GREENFIELD — The scene inside Greenfield-Central High School this week was chilling.
Four Greenfield police officers stormed into classrooms, guns drawn, in an active training exercise made necessary by the rash of school shootings that have plagued the United States.
With Hancock County schools resuming classes in less than three weeks at the end of summer break, school safety is at the top of many minds.
“We want the community to know that we’re parents too, and we’re training on this all the time,” said Capt.
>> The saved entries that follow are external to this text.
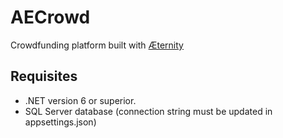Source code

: # AECrowd

Crowdfunding platform built with [Æternity](https://aeternity.com/)

## Requisites

- .NET version 6 or superior.
- SQL Server database (connection string must be updated in appsettings.json)
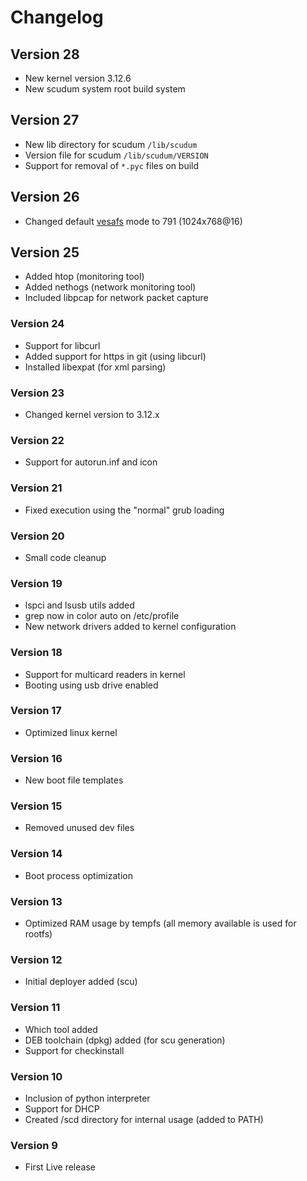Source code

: # Changelog

## Version 28

* New kernel version 3.12.6
* New scudum system root build system

## Version 27

* New lib directory for scudum `/lib/scudum`
* Version file for scudum `/lib/scudum/VERSION`
* Support for removal of `*.pyc` files on build

## Version 26

* Changed default [vesafs](http://en.wikipedia.org/wiki/VESA_BIOS_Extensions) mode to 791 (1024x768@16)

## Version 25

* Added htop (monitoring tool)
* Added nethogs (network monitoring tool)
* Included libpcap for network packet capture

### Version 24

* Support for libcurl
* Added support for https in git (using libcurl)
* Installed libexpat (for xml parsing)

### Version 23

* Changed kernel version to 3.12.x

### Version 22

* Support for autorun.inf and icon

### Version 21

* Fixed execution using the "normal" grub loading

### Version 20

* Small code cleanup

### Version 19

* lspci and lsusb utils added
* grep now in color auto on /etc/profile
* New network drivers added to kernel configuration

### Version 18

* Support for multicard readers in kernel
* Booting using usb drive enabled

### Version 17

* Optimized linux kernel

### Version 16

* New boot file templates

### Version 15

* Removed unused dev files

### Version 14

* Boot process optimization

### Version 13

* Optimized RAM usage by tempfs (all memory available is used for rootfs)

### Version 12

* Initial deployer added (scu)

### Version 11

* Which tool added
* DEB toolchain (dpkg) added (for scu generation)
* Support for checkinstall

### Version 10

* Inclusion of python interpreter
* Support for DHCP
* Created /scd directory for internal usage (added to PATH)

### Version 9

* First Live release
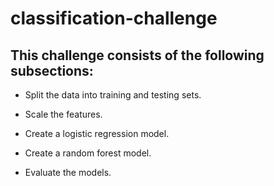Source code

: # classification-challenge

## This challenge consists of the following subsections:

- Split the data into training and testing sets.

- Scale the features.

- Create a logistic regression model.

- Create a random forest model.

- Evaluate the models.

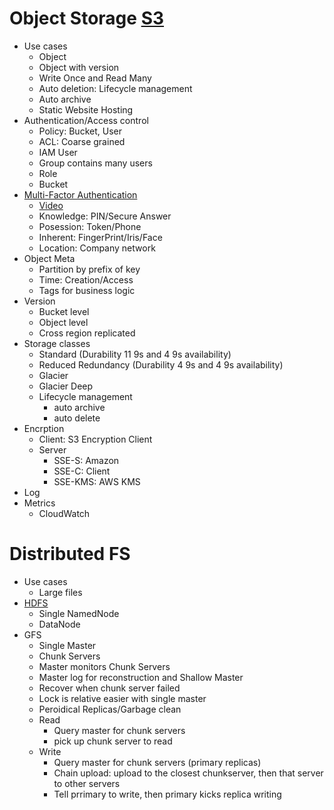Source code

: # Object Storage [S3](https://www.youtube.com/watch?v=VC0k-noNwOU)
* Use cases
  * Object
  * Object with version
  * Write Once and Read Many
  * Auto deletion: Lifecycle management
  * Auto archive
  * Static Website Hosting
* Authentication/Access control
  * Policy: Bucket, User
  * ACL: Coarse grained
  * IAM User
  * Group contains many users
  * Role
  * Bucket
* [Multi-Factor Authentication](https://en.wikipedia.org/wiki/Multi-factor_authentication)
  * [Video](https://www.youtube.com/watch?v=07mRDyydCNY)
  * Knowledge: PIN/Secure Answer
  * Posession: Token/Phone
  * Inherent: FingerPrint/Iris/Face
  * Location: Company network
* Object Meta
  * Partition by prefix of key
  * Time: Creation/Access
  * Tags for business logic
* Version
  * Bucket level
  * Object level
  * Cross region replicated
* Storage classes
  * Standard (Durability 11 9s and 4 9s availability)
  * Reduced Redundancy (Durability 4 9s and 4 9s availability)
  * Glacier
  * Glacier Deep
  * Lifecycle management
    * auto archive
    * auto delete
* Encrption
  * Client: S3 Encryption Client
  * Server
    * SSE-S: Amazon
    * SSE-C: Client
    * SSE-KMS: AWS KMS
* Log
* Metrics
  * CloudWatch

# Distributed FS
* Use cases
  * Large files
* [HDFS](https://www.youtube.com/watch?v=GJYEsEEfjvk&t=616s)
  * Single NamedNode
  * DataNode
 * GFS
   * Single Master
   * Chunk Servers
   * Master monitors Chunk Servers
   * Master log for reconstruction and Shallow Master
   * Recover when chunk server failed
   * Lock is relative easier with single master
   * Peroidical Replicas/Garbage clean
   * Read
     * Query master for chunk servers
     * pick up chunk server to read
   * Write
     * Query master for chunk servers (primary replicas)
     * Chain upload: upload to the closest chunkserver, then that server to other servers
     * Tell prrimary to write, then primary kicks replica writing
Corey Decker, who helped lead the in-school training July 11-13.
As a father of two teenagers in Hancock County Schools, Decker said he knows how terrifying the thought of school shootings can be.
On Tuesday, addressing officers sitting at desks normally occupied by teens, he spoke of very real scenarios in which gunmen have roamed school hallways in search of victims.
Decker said the Greenfield Police Department’s approach to handling school shootings is clear — any officer on the scene will immediately enter the building to stop the shooter.
“No hesitation,” said Decker, a 12-year member of GPD.
With Greenfield-Central schools set to reopen on Aug. 2, Greenfield resident Richard Wagner requested time to address the school board about school safety at its monthly meeting Monday night.
He asked if the school board has reviewed school safety and security measures since a mass shooting at a Texas elementary school left 21 dead and 17 injured in late May.
“I wanted to communicate my concerns,” said Wagner, a retired teacher whose son teaches at Greenfield-Central High School.
There have been 27 school shootings in the United States this year, according to Education Week, an independent news organization that has been covering education for more than 40 years.
There have reportedly been 119 school shootings since 2018, when Education Week began tracking such incidents. The highest number of shootings — 34 — occurred last year.
Greenfield-Central superintendent Harold Olin said all four Hancock County school districts are in frequent contact with local law enforcement and Hancock County Emergency Management to review the latest safety and security plans.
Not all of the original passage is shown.